Taking the absolute value, we find

$$\begin{aligned} |J_h({\varvec{\omega }},u^*_h({\varvec{\omega }})) - J(u^*) |\le \max \{|\delta ({\varvec{\omega }}) |, |\varepsilon ({\varvec{\omega }}) |\} \le |\delta ({\varvec{\omega }}) |+ |\varepsilon ({\varvec{\omega }}) |. \end{aligned}$$

(117)

Therefore also

$$\begin{aligned} {\mathbb {E}}[|J_h(u^*_h) - J(u^*) |] \le {\mathbb {E}}[|\delta |] + {\mathbb {E}}[|\varepsilon |]. \end{aligned}$$

(118)

Lemma 1 can now be used to find bounds for ${\mathbb {E}}[|\delta |] = {\mathbb {E}}[|J_h(u_h^*) - J(u_h^*) |]$ and ${\mathbb {E}}[|\varepsilon |] = {\mathbb {E}}[|J_h(u^*)-J(u^*) |]$.

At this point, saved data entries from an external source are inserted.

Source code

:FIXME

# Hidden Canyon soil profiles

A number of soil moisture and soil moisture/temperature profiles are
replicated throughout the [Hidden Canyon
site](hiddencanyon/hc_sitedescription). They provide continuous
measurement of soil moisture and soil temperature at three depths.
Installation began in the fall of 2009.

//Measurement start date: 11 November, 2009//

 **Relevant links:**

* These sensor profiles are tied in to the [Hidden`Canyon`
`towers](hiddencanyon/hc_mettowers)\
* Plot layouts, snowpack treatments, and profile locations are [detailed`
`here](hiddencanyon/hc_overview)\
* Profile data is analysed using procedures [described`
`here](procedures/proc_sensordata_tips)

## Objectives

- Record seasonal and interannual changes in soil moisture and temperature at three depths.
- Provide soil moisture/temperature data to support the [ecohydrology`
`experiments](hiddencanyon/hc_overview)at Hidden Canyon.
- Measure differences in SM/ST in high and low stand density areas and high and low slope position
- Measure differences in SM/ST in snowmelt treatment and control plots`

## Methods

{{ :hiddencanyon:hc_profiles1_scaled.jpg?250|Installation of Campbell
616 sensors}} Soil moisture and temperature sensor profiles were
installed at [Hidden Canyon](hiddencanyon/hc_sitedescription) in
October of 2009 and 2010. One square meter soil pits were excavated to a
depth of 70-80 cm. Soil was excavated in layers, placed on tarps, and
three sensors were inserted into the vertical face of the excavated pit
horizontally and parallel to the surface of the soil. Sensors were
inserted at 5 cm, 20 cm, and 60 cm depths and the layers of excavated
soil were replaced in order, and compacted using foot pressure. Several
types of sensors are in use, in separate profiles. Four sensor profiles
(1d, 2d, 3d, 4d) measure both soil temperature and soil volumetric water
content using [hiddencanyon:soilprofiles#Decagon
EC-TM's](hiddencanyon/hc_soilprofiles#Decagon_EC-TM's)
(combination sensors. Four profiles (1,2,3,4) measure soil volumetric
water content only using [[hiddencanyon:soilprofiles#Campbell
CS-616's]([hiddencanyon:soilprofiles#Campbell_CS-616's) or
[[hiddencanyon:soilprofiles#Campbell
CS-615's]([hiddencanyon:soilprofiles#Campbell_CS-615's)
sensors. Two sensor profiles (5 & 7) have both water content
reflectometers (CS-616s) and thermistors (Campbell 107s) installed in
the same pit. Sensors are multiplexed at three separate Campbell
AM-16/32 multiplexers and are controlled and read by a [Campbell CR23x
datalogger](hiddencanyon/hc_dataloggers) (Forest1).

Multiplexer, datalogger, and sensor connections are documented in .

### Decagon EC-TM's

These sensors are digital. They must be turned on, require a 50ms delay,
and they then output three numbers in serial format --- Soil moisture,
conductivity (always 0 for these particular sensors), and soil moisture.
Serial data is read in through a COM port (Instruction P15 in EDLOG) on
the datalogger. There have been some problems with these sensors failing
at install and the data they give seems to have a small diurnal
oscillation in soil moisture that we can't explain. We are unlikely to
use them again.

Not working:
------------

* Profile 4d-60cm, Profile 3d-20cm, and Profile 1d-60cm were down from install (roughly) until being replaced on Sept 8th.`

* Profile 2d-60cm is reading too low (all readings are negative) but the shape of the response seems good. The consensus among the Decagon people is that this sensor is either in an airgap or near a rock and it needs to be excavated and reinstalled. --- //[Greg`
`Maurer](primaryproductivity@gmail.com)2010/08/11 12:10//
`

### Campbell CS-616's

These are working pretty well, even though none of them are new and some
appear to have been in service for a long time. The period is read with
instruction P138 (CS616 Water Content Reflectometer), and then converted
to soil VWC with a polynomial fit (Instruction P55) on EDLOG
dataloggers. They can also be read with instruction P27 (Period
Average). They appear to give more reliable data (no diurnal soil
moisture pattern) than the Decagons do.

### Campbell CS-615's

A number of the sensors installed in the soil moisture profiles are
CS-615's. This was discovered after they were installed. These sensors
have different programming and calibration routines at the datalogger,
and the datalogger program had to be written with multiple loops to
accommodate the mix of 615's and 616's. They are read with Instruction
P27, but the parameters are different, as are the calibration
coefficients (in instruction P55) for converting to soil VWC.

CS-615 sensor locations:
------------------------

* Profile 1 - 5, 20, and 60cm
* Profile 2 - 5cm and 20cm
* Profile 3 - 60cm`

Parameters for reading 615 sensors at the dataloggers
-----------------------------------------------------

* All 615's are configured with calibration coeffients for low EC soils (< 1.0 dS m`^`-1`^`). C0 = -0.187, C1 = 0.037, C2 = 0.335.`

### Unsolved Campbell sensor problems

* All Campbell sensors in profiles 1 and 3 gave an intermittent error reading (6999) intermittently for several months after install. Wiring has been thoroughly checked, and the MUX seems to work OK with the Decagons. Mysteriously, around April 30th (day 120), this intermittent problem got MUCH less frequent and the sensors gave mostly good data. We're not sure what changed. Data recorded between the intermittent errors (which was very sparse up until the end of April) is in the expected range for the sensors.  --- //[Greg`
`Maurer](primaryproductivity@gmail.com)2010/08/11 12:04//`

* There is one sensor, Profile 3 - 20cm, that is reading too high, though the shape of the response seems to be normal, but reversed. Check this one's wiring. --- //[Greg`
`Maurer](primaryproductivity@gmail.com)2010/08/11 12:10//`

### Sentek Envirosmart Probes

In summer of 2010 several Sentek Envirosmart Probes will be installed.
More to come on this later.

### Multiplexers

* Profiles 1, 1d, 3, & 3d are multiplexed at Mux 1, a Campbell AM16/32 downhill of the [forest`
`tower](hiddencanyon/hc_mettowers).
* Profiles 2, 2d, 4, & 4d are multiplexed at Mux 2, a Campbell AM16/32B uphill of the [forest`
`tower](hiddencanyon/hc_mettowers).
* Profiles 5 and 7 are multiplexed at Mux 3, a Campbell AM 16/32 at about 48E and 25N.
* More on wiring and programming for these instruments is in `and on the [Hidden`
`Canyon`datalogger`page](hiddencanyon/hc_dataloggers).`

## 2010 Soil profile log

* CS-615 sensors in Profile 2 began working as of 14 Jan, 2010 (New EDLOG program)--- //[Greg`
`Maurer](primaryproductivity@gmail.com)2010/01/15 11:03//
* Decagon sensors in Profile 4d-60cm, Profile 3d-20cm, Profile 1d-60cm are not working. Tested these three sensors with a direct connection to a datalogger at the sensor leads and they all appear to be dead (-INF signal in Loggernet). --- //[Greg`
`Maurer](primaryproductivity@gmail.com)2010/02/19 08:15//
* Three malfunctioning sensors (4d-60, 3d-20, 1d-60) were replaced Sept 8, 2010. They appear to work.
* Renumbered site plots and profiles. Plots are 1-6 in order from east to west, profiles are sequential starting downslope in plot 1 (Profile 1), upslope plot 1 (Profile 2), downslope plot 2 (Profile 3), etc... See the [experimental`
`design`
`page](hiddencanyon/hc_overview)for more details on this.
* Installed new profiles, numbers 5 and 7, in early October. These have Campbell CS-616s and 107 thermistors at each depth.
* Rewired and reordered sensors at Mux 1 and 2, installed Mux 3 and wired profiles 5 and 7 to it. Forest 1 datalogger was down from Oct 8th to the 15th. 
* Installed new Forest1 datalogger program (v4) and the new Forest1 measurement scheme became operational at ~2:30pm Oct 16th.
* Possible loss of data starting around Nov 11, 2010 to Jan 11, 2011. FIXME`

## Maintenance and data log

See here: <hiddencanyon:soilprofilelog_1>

For the bound on ${\mathbb {E}}[|\delta |]$, we use that (54) shows that there exists a constant such that $|Bu^*_h({\varvec{\omega }})|_{L^2(0,T;{\mathbb {R}}^N)} \le C_{[B,x_0,Q,R,x_d,T]}$ so that (102) is satisfied with a constant U that does not depend on the used temporal grid $t_0, t_1, \ldots , t_K$. Lemma 1 thus implies that

$$\begin{aligned} {\mathbb {E}}[|\delta |] \le C_{[A,B,x_0,Q,R,x_d,T]} \left( \sqrt{h \mathrm {Var}[{\mathcal {A}}]} + h \mathrm {Var}[{\mathcal {A}}] \right) . \end{aligned}$$

(119)

For the bound on ${\mathbb {E}}[|\varepsilon |]$, we can simply take $U = |Bu^*(t) |_{L^2(0,T;{\mathbb {R}}^N)}$, which is a constant that only depends on the parameters $A,B,x_0,Q,R,x_d,T$ that define the deterministic problem (1)–(2). Lemma 1 thus also shows that

$$\begin{aligned} {\mathbb {E}}[|\varepsilon |] \le C_{[A,B,x_0,Q,R,x_d,T]} \left( \sqrt{h \mathrm {Var}[{\mathcal {A}}]} + h \mathrm {Var}[{\mathcal {A}}] \right) . \end{aligned}$$

(120)

Inserting (119) and (120) into (118) we find (114). $\square $

3.5 Convergence in the controls

In the last stage of our analysis of the RBM-optimal control problem, we bound the expected difference between the optimal control $u^*_h$ that minimizes $J_h$ in (14) and the optimal control $u^*$ for the original problem. The proof is based on the strong convexity of the functional $J_h$ in (14).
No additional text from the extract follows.